Sex differences in cortical volume and gyrification in autism

Marie Schaer, John Kochalka, Aarthi Padmanabhan, Kaustubh Supekar, Vinod Menon

Male predominance is a prominent feature of autism spectrum disorders (ASD), with a reported male to female ratio of 4:1. Because of the overwhelming focus on males, little is known about the neuroanatomical basis of sex differences in ASD. Investigations of sex differences with adequate sample sizes are critical for improving our understanding of the biological mechanisms underlying ASD in females. We leveraged the open-access autism brain imaging data exchange (ABIDE) dataset to obtain structural brain imaging data from 53 females with ASD, who were matched with equivalent samples of males with ASD, and their typically developing (TD) male and female peers. Brain images were processed with FreeSurfer to assess three key features of local cortical morphometry: volume, thickness, and gyrification. A whole-brain approach was used to identify significant effects of sex, diagnosis, and sex-by-diagnosis interaction, using a stringent threshold of p < 0.01 to control for false positives. Stability and power analyses were conducted to guide future research on sex differences in ASD. We detected a main effect of sex in the bilateral superior temporal cortex, driven by greater cortical volume in females compared to males in both the ASD and TD groups. Sex-by-diagnosis interaction was detected in the gyrification of the ventromedial/orbitofrontal prefrontal cortex (vmPFC/OFC). Post-hoc analyses revealed that sex-by-diagnosis interaction was driven by reduced vmPFC/OFC gyrification in males with ASD, compared to females with ASD as well as TD males and females.

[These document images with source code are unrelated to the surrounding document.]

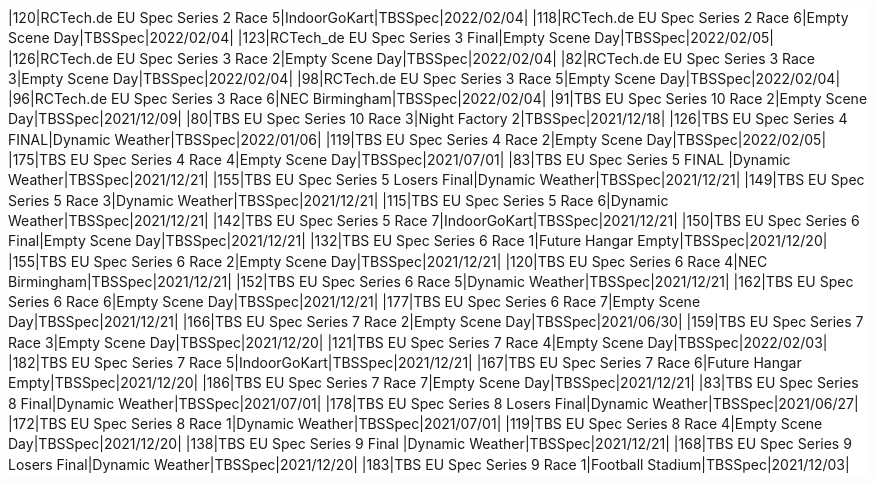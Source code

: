 |120|RCTech.de EU Spec Series 2 Race 5|IndoorGoKart|TBSSpec|2022/02/04|
|118|RCTech.de EU Spec Series 2 Race 6|Empty Scene Day|TBSSpec|2022/02/04|
|123|RCTech_de EU Spec Series 3 Final|Empty Scene Day|TBSSpec|2022/02/05|
|126|RCTech.de EU Spec Series 3 Race 2|Empty Scene Day|TBSSpec|2022/02/04|
|82|RCTech.de EU Spec Series 3 Race 3|Empty Scene Day|TBSSpec|2022/02/04|
|98|RCTech.de EU Spec Series 3 Race 5|Empty Scene Day|TBSSpec|2022/02/04|
|96|RCTech.de EU Spec Series 3 Race 6|NEC Birmingham|TBSSpec|2022/02/04|
|91|TBS EU Spec Series 10 Race 2|Empty Scene Day|TBSSpec|2021/12/09|
|80|TBS EU Spec Series 10 Race 3|Night Factory 2|TBSSpec|2021/12/18|
|126|TBS EU Spec Series 4 FINAL|Dynamic Weather|TBSSpec|2022/01/06|
|119|TBS EU Spec Series 4 Race 2|Empty Scene Day|TBSSpec|2022/02/05|
|175|TBS EU Spec Series 4 Race 4|Empty Scene Day|TBSSpec|2021/07/01|
|83|TBS EU Spec Series 5 FINAL |Dynamic Weather|TBSSpec|2021/12/21|
|155|TBS EU Spec Series 5 Losers Final|Dynamic Weather|TBSSpec|2021/12/21|
|149|TBS EU Spec Series 5 Race 3|Dynamic Weather|TBSSpec|2021/12/21|
|115|TBS EU Spec Series 5 Race 6|Dynamic Weather|TBSSpec|2021/12/21|
|142|TBS EU Spec Series 5 Race 7|IndoorGoKart|TBSSpec|2021/12/21|
|150|TBS EU Spec Series 6 Final|Empty Scene Day|TBSSpec|2021/12/21|
|132|TBS EU Spec Series 6 Race 1|Future Hangar Empty|TBSSpec|2021/12/20|
|155|TBS EU Spec Series 6 Race 2|Empty Scene Day|TBSSpec|2021/12/21|
|120|TBS EU Spec Series 6 Race 4|NEC Birmingham|TBSSpec|2021/12/21|
|152|TBS EU Spec Series 6 Race 5|Dynamic Weather|TBSSpec|2021/12/21|
|162|TBS EU Spec Series 6 Race 6|Empty Scene Day|TBSSpec|2021/12/21|
|177|TBS EU Spec Series 6 Race 7|Empty Scene Day|TBSSpec|2021/12/21|
|166|TBS EU Spec Series 7 Race 2|Empty Scene Day|TBSSpec|2021/06/30|
|159|TBS EU Spec Series 7 Race 3|Empty Scene Day|TBSSpec|2021/12/20|
|121|TBS EU Spec Series 7 Race 4|Empty Scene Day|TBSSpec|2022/02/03|
|182|TBS EU Spec Series 7 Race 5|IndoorGoKart|TBSSpec|2021/12/21|
|167|TBS EU Spec Series 7 Race 6|Future Hangar Empty|TBSSpec|2021/12/20|
|186|TBS EU Spec Series 7 Race 7|Empty Scene Day|TBSSpec|2021/12/21|
|83|TBS EU Spec Series 8 Final|Dynamic Weather|TBSSpec|2021/07/01|
|178|TBS EU Spec Series 8 Losers Final|Dynamic Weather|TBSSpec|2021/06/27|
|172|TBS EU Spec Series 8 Race 1|Dynamic Weather|TBSSpec|2021/07/01|
|119|TBS EU Spec Series 8 Race 4|Empty Scene Day|TBSSpec|2021/12/20|
|138|TBS EU Spec Series 9 Final |Dynamic Weather|TBSSpec|2021/12/21|
|168|TBS EU Spec Series 9 Losers Final|Dynamic Weather|TBSSpec|2021/12/20|
|183|TBS EU Spec Series 9 Race 1|Football Stadium|TBSSpec|2021/12/03|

Finally, stability analyses demonstrated a dramatic drop in the likelihood of observing significant clusters as the sample size decreased, suggesting that previous studies have been largely underpowered. For instance, with a sample of 30 females with ASD (total n = 120), a significant sex-by-diagnosis interaction was only detected in 50 % of the simulated subsamples. Our results demonstrate that some features of typical sex differences are preserved in the brain of individuals with ASD, while others are not. Sex differences in ASD are associated with cortical regions involved in language and social function, two domains of deficits in the disorder. Stability analyses provide novel quantitative insights into why smaller samples may have previously failed to detect sex differences.